--- Exercise data Enclosed Below ---
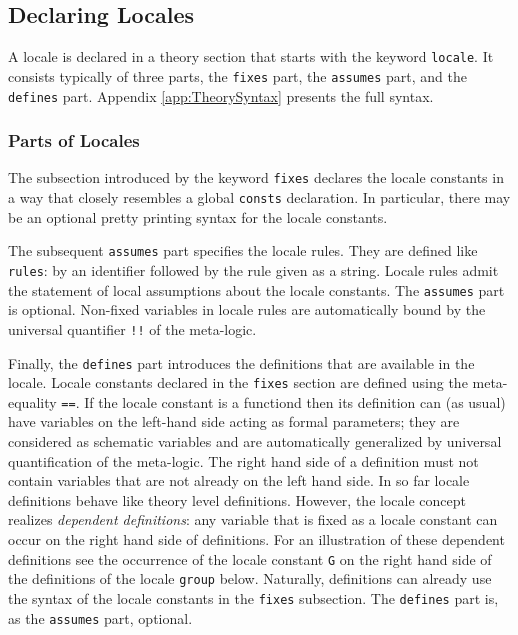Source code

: \subsection{Declaring Locales}

A locale is declared in a theory section that starts with the
keyword \texttt{locale}.  It consists typically of three parts, the
\texttt{fixes} part, the \texttt{assumes} part, and the \texttt{defines} part.
Appendix \ref{app:TheorySyntax} presents the full syntax.

\subsubsection{Parts of Locales}

The subsection introduced by the keyword \texttt{fixes} declares the locale
constants in a way that closely resembles a global \texttt{consts}
declaration.  In particular, there may be an optional pretty printing syntax
for the locale constants.

The subsequent \texttt{assumes} part specifies the locale rules.  They are
defined like \texttt{rules}: by an identifier followed by the rule
given as a string.  Locale rules admit the statement of local assumptions
about the locale constants.  The \texttt{assumes} part is optional.  Non-fixed
variables in locale rules are automatically bound by the universal quantifier
\texttt{!!} of the meta-logic.

Finally, the \texttt{defines} part introduces the definitions that are
available in the locale.  Locale constants declared in the \texttt{fixes}
section are defined using the meta-equality \texttt{==}.  If the
locale constant is a functiond then its definition can (as usual) have
variables on the left-hand side acting as formal parameters; they are
considered as schematic variables and are automatically generalized by
universal quantification of the meta-logic.  The right hand side of a
definition must not contain variables that are not already on the left hand
side.  In so far locale definitions behave like theory level definitions.
However, the locale concept realizes \emph{dependent definitions}: any variable
that is fixed as a locale constant can occur on the right hand side of
definitions.  For an illustration of these dependent definitions see the
occurrence of the locale constant \texttt{G} on the right hand side of the
definitions of the locale \texttt{group} below.  Naturally, definitions can
already use the syntax of the locale constants in the \texttt{fixes}
subsection.  The \texttt{defines} part is, as the \texttt{assumes} part,
optional.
--- End of Enclosed Exercise data ---
Task brief →
Identify every line above that includes the word "Locales", and show those lines.

The answer →
: \subsection{Declaring Locales}
\subsubsection{Parts of Locales}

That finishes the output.